United States Attorney for the Eastern District of Wisconsin
- In office February 6, 1890 – April 1893
- Appointed by: Benjamin Harrison
- Preceded by: William A. Walker
- Succeeded by: John H. M. Wigman

Member of the Wisconsin State Assembly from the Fond du Lac 2nd district
- In office January 1, 1872 – January 6, 1873
- Preceded by: John Aaron Baker
- Succeeded by: Rensselaer Morse Lewis

Personal details
- Born: May 11, 1841 Oneida, Wisconsin, U.S.
- Died: January 25, 1899 (aged 57) Green Bay, Wisconsin, U.S.
- Party: Republican
- Spouse: Mary Elizabeth Hill
- Children: Edna M. Colman; ^{(b. 1873; died 1961)}; Paul Elihu Colman; ^{(b. 1879; died 1958)};
- Parent: Henry R. Colman (father);

Military service
- Allegiance: United States
- Branch/service: United States Volunteers Union Army
- Years of service: 1861–1863
- Rank: Musician
- Unit: 1st Reg. Wis. Vol. Cavalry
- Battles/wars: American Civil War

= Elihu Colman =

19th century American politician

Elihu Colman (May 11, 1841 – January 25, 1899) was an American lawyer and Republican politician. He was a member of the Wisconsin State Assembly, representing Fond du Lac County during the 1872 session. He later served as United States Attorney for the Eastern District of Wisconsin in 1890 under U.S. President Benjamin Harrison.

==Biography==

Born in Oneida, Wisconsin, his father was Henry R. Colman, who was a Methodist minister and missionary among the Oneida Tribe. In 1847, Colman and his family moved to Fond du Lac, Wisconsin. He served in the 1st Wisconsin Cavalry Regiment of the Union Army during the American Civil War, achieving the rank of quartermaster sergeant. Colman graduated from Lawrence University in 1865. He then studied law and was admitted to the Wisconsin bar. In 1873, Colman served in the Wisconsin State Assembly.

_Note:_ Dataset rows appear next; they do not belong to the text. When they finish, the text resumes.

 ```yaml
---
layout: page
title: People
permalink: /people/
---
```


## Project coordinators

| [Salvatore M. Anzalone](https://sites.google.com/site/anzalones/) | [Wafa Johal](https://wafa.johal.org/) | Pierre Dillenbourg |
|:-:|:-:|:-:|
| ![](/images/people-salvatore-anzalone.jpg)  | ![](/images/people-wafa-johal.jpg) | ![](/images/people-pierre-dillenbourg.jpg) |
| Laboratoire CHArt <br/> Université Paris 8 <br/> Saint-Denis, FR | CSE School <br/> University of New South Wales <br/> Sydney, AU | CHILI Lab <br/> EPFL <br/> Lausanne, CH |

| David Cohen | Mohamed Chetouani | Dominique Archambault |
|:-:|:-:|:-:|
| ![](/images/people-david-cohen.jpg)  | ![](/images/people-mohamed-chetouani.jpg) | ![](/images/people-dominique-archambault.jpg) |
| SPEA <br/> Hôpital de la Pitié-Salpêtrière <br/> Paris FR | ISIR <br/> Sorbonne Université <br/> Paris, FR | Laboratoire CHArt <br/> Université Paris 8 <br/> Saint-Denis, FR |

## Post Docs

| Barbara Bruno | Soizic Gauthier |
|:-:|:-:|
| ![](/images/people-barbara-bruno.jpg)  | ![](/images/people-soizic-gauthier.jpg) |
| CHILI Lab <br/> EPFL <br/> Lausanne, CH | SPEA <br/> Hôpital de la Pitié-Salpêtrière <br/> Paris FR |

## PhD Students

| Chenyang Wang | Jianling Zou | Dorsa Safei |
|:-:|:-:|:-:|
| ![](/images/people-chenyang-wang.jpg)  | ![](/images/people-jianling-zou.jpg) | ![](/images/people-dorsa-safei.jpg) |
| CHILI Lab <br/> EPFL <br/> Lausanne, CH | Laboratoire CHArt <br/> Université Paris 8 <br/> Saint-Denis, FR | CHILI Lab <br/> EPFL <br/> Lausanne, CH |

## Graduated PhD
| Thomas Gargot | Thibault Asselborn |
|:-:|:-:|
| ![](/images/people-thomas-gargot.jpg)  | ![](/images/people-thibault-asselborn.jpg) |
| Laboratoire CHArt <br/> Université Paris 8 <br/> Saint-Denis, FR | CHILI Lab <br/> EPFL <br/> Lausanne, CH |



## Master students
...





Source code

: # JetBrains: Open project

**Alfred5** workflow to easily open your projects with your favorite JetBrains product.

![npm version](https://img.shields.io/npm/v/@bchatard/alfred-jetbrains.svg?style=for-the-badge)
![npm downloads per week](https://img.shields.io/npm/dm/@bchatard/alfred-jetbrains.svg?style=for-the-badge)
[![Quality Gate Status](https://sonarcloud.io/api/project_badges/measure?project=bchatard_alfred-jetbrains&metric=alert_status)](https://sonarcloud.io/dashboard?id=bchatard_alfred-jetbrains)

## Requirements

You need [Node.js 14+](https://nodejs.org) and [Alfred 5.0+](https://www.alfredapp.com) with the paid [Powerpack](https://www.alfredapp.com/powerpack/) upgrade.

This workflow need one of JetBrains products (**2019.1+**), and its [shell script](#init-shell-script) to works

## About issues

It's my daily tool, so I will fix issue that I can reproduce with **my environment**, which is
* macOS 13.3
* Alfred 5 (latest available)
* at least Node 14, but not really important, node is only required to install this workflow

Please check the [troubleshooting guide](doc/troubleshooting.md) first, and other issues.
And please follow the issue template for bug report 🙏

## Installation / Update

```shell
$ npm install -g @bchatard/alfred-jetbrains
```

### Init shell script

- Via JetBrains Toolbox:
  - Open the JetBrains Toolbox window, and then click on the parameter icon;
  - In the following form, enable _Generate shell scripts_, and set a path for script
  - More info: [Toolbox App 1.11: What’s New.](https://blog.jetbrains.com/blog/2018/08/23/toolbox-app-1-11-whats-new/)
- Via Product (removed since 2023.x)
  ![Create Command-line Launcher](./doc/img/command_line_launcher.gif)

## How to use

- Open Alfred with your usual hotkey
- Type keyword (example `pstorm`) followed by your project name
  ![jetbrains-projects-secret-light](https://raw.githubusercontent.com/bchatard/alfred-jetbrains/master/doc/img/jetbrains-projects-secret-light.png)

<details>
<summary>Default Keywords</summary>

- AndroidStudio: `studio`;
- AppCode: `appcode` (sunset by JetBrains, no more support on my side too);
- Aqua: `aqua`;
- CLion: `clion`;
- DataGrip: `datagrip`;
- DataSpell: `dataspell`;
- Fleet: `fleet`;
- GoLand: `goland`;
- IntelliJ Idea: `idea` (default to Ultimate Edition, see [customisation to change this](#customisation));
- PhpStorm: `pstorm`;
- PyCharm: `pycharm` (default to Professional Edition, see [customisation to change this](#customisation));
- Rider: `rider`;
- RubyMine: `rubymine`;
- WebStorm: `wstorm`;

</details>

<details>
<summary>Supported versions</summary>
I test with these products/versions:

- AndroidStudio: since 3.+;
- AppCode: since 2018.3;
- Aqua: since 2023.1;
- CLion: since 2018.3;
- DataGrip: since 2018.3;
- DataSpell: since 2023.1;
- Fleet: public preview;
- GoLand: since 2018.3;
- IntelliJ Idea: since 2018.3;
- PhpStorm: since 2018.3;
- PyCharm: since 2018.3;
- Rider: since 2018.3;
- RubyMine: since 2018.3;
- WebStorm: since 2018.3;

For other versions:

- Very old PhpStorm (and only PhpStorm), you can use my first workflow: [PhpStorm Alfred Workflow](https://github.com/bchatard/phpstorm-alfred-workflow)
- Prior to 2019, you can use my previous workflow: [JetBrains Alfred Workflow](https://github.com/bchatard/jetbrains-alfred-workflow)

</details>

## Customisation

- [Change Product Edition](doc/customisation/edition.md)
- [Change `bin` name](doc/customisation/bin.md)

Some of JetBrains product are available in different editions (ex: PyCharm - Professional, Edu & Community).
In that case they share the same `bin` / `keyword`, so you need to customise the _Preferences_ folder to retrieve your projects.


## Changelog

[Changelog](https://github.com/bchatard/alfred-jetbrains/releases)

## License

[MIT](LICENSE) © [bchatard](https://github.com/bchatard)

In 1880, he was the Republican nominee for Wisconsin's 5th congressional district, receiving 14,753 votes to 16,984 for Democratic incumbent Edward S. Bragg and 1,188 for Greenbacker John E. Thomas. Colman was appointed United States Attorney for the United States District Court for the Eastern District of Wisconsin in 1890 by President Benjamin Harrison. He died unexpectedly in Green Bay, Wisconsin.